Entries taken from a collection:
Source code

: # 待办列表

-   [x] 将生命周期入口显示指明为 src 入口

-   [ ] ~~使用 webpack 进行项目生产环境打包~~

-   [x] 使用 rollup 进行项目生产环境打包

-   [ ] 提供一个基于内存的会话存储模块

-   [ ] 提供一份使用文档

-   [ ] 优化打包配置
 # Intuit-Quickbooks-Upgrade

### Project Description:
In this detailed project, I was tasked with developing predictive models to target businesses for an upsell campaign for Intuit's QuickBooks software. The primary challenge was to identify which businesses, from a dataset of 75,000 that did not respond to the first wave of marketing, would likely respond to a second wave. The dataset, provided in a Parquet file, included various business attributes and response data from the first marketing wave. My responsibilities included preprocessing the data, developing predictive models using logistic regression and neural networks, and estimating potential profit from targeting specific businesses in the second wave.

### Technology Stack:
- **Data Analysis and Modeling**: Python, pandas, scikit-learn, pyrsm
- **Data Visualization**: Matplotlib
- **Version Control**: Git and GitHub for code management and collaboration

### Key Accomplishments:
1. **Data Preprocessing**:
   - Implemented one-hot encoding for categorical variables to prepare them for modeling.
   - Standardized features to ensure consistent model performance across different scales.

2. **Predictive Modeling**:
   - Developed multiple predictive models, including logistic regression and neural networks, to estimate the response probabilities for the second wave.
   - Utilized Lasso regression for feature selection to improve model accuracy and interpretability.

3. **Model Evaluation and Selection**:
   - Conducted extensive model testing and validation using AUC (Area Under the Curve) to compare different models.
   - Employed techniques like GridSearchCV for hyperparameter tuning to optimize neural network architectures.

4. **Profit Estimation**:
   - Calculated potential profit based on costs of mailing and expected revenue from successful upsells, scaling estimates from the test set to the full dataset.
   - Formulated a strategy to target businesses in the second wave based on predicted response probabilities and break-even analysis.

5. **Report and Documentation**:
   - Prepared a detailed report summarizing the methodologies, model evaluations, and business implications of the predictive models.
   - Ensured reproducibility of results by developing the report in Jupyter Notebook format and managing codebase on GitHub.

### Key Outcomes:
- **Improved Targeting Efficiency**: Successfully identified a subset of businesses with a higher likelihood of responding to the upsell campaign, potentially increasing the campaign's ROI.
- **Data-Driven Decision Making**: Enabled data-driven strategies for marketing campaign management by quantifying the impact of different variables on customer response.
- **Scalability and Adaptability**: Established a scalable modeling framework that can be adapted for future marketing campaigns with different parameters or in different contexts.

Your objective.
Wherever the word "based" turns up in the records above, copy the line that holds it.

Response box.
   - Calculated potential profit based on costs of mailing and expected revenue from successful upsells, scaling estimates from the test set to the full dataset.
   - Formulated a strategy to target businesses in the second wave based on predicted response probabilities and break-even analysis.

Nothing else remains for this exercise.